### MATERIAL FOR THE TASK

○ ○ ○ ○ ○

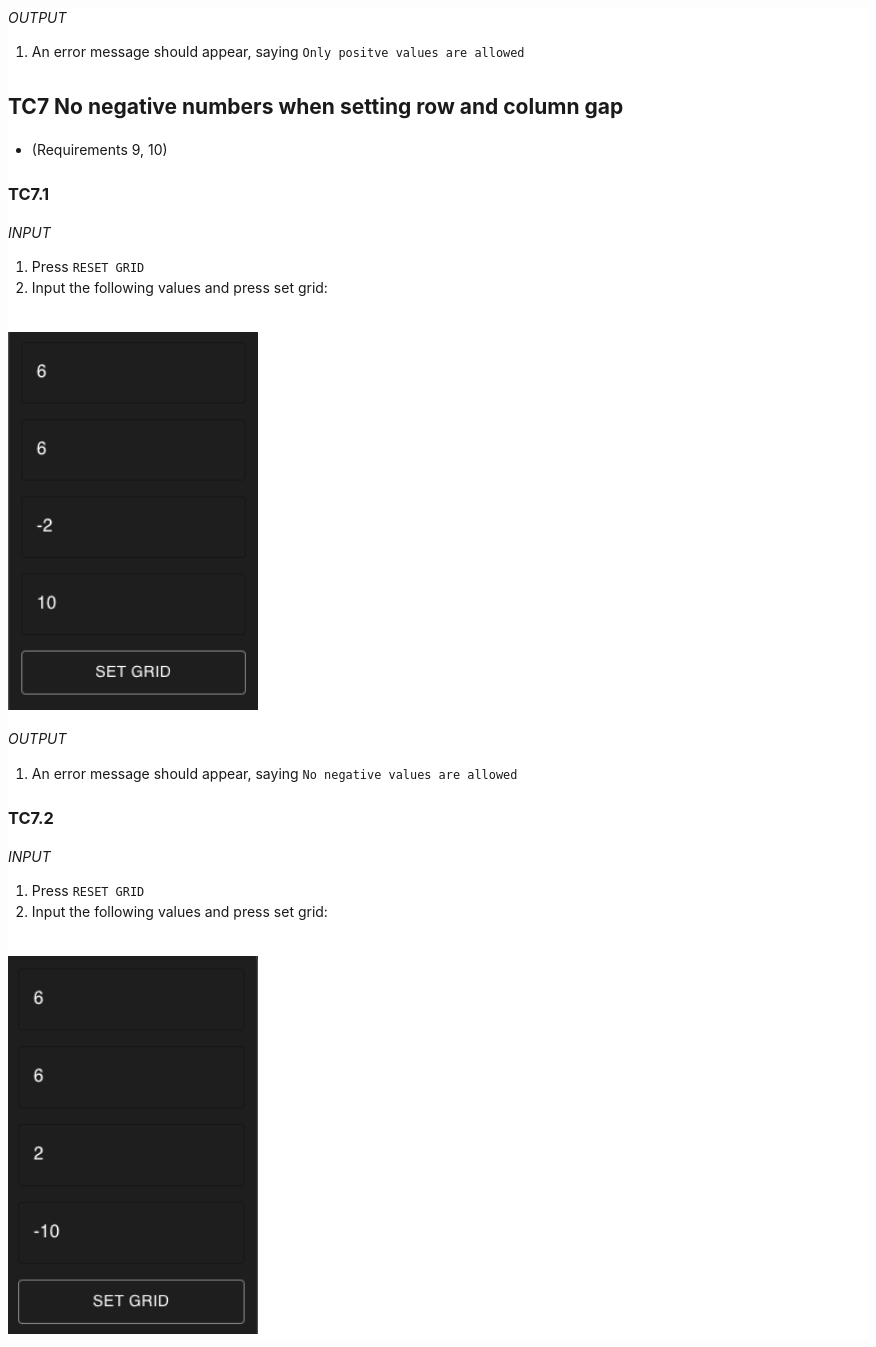 *OUTPUT*
1. An error message should appear, saying `Only positve values are allowed`

## TC7 No negative numbers when setting row and column gap

* (Requirements 9, 10)

### TC7.1
*INPUT*
1. Press `RESET GRID`
2. Input the following values and press set grid:
<br>
<img src="./img/test-examples/test-17.png" width="250px" alt="test"><img>

*OUTPUT*
1. An error message should appear, saying `No negative values are allowed`

### TC7.2
*INPUT*
1. Press `RESET GRID`
2. Input the following values and press set grid:
<br>
<img src="./img/test-examples/test-18.png" width="250px" alt="test"><img>
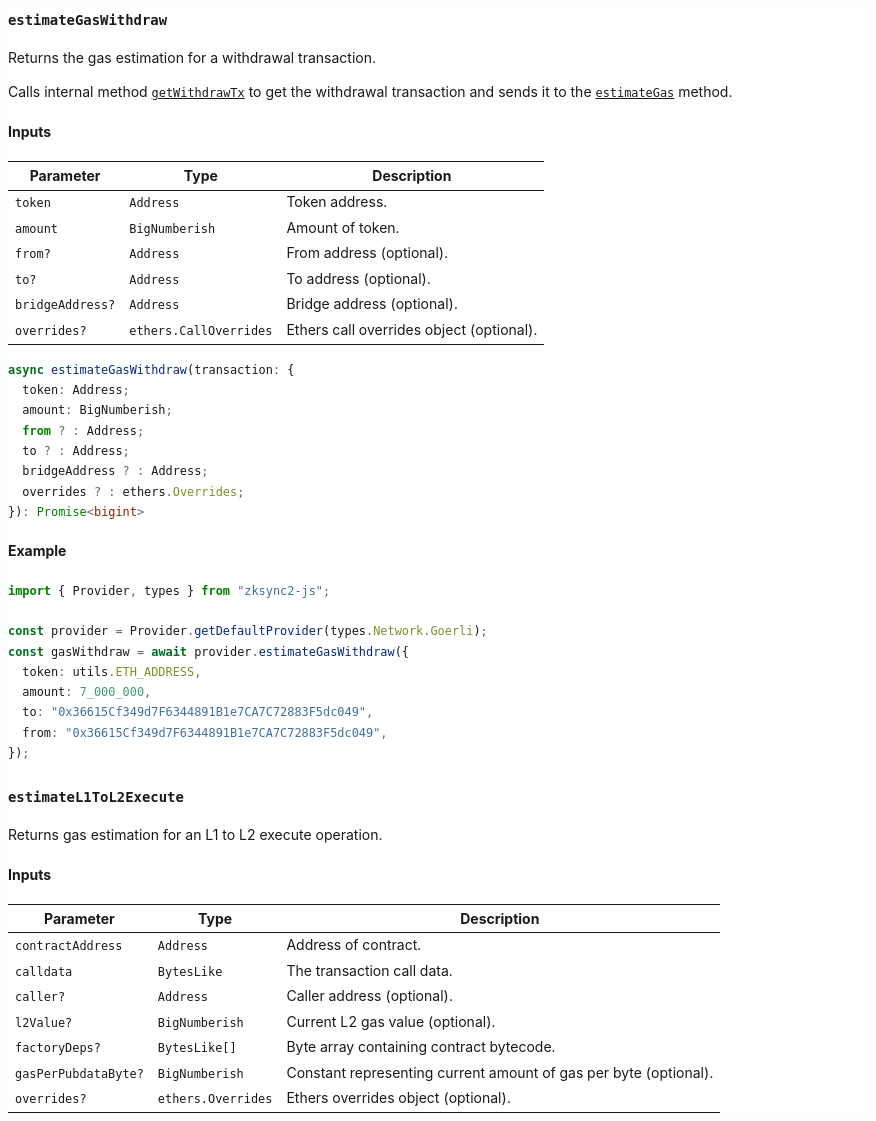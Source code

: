 ### `estimateGasWithdraw`

Returns the gas estimation for a withdrawal transaction.

Calls internal method [`getWithdrawTx`](#getwithdrawtx) to get the
withdrawal transaction and sends it to the [`estimateGas`](#estimategas) method.

#### Inputs

| Parameter        | Type                   | Description                              |
| ---------------- | ---------------------- | ---------------------------------------- |
| `token`          | `Address`              | Token address.                           |
| `amount`         | `BigNumberish`         | Amount of token.                         |
| `from?`          | `Address`              | From address (optional).                 |
| `to?`            | `Address`              | To address (optional).                   |
| `bridgeAddress?` | `Address`              | Bridge address (optional).               |
| `overrides?`     | `ethers.CallOverrides` | Ethers call overrides object (optional). |

```ts
async estimateGasWithdraw(transaction: {
  token: Address;
  amount: BigNumberish;
  from ? : Address;
  to ? : Address;
  bridgeAddress ? : Address;
  overrides ? : ethers.Overrides;
}): Promise<bigint>
```

#### Example

```ts
import { Provider, types } from "zksync2-js";

const provider = Provider.getDefaultProvider(types.Network.Goerli);
const gasWithdraw = await provider.estimateGasWithdraw({
  token: utils.ETH_ADDRESS,
  amount: 7_000_000,
  to: "0x36615Cf349d7F6344891B1e7CA7C72883F5dc049",
  from: "0x36615Cf349d7F6344891B1e7CA7C72883F5dc049",
});
```

### `estimateL1ToL2Execute`

Returns gas estimation for an L1 to L2 execute operation.

#### Inputs

| Parameter            | Type               | Description                                                      |
| -------------------- | ------------------ | ---------------------------------------------------------------- |
| `contractAddress`    | `Address`          | Address of contract.                                             |
| `calldata`           | `BytesLike`        | The transaction call data.                                       |
| `caller?`            | `Address`          | Caller address (optional).                                       |
| `l2Value?`           | `BigNumberish`     | Current L2 gas value (optional).                                 |
| `factoryDeps?`       | `BytesLike[]`      | Byte array containing contract bytecode.                         |
| `gasPerPubdataByte?` | `BigNumberish`     | Constant representing current amount of gas per byte (optional). |
| `overrides?`         | `ethers.Overrides` | Ethers overrides object (optional).                              |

○ ○ ○ ○ ○

### AIM OF THE TASK
The records above must be output exactly, except for the pictures.

### RESULT OF THE TASK
 *OUTPUT*
1. An error message should appear, saying `Only positve values are allowed`

## TC7 No negative numbers when setting row and column gap

* (Requirements 9, 10)

### TC7.1
*INPUT*
1. Press `RESET GRID`
2. Input the following values and press set grid:
<br>
<img src="./img/test-examples/test-17.png" width="250px" alt="test"><img>

*OUTPUT*
1. An error message should appear, saying `No negative values are allowed`

### TC7.2
*INPUT*
1. Press `RESET GRID`
2. Input the following values and press set grid:
<br>
<img src="./img/test-examples/test-18.png" width="250px" alt="test"><img>
Source code

: ### `estimateGasWithdraw`

Returns the gas estimation for a withdrawal transaction.

Calls internal method [`getWithdrawTx`](#getwithdrawtx) to get the
withdrawal transaction and sends it to the [`estimateGas`](#estimategas) method.

#### Inputs

| Parameter        | Type                   | Description                              |
| ---------------- | ---------------------- | ---------------------------------------- |
| `token`          | `Address`              | Token address.                           |
| `amount`         | `BigNumberish`         | Amount of token.                         |
| `from?`          | `Address`              | From address (optional).                 |
| `to?`            | `Address`              | To address (optional).                   |
| `bridgeAddress?` | `Address`              | Bridge address (optional).               |
| `overrides?`     | `ethers.CallOverrides` | Ethers call overrides object (optional). |

```ts
async estimateGasWithdraw(transaction: {
  token: Address;
  amount: BigNumberish;
  from ? : Address;
  to ? : Address;
  bridgeAddress ? : Address;
  overrides ? : ethers.Overrides;
}): Promise<bigint>
```

#### Example

```ts
import { Provider, types } from "zksync2-js";

const provider = Provider.getDefaultProvider(types.Network.Goerli);
const gasWithdraw = await provider.estimateGasWithdraw({
  token: utils.ETH_ADDRESS,
  amount: 7_000_000,
  to: "0x36615Cf349d7F6344891B1e7CA7C72883F5dc049",
  from: "0x36615Cf349d7F6344891B1e7CA7C72883F5dc049",
});
```

### `estimateL1ToL2Execute`

Returns gas estimation for an L1 to L2 execute operation.

#### Inputs

| Parameter            | Type               | Description                                                      |
| -------------------- | ------------------ | ---------------------------------------------------------------- |
| `contractAddress`    | `Address`          | Address of contract.                                             |
| `calldata`           | `BytesLike`        | The transaction call data.                                       |
| `caller?`            | `Address`          | Caller address (optional).                                       |
| `l2Value?`           | `BigNumberish`     | Current L2 gas value (optional).                                 |
| `factoryDeps?`       | `BytesLike[]`      | Byte array containing contract bytecode.                         |
| `gasPerPubdataByte?` | `BigNumberish`     | Constant representing current amount of gas per byte (optional). |
| `overrides?`         | `ethers.Overrides` | Ethers overrides object (optional).                              |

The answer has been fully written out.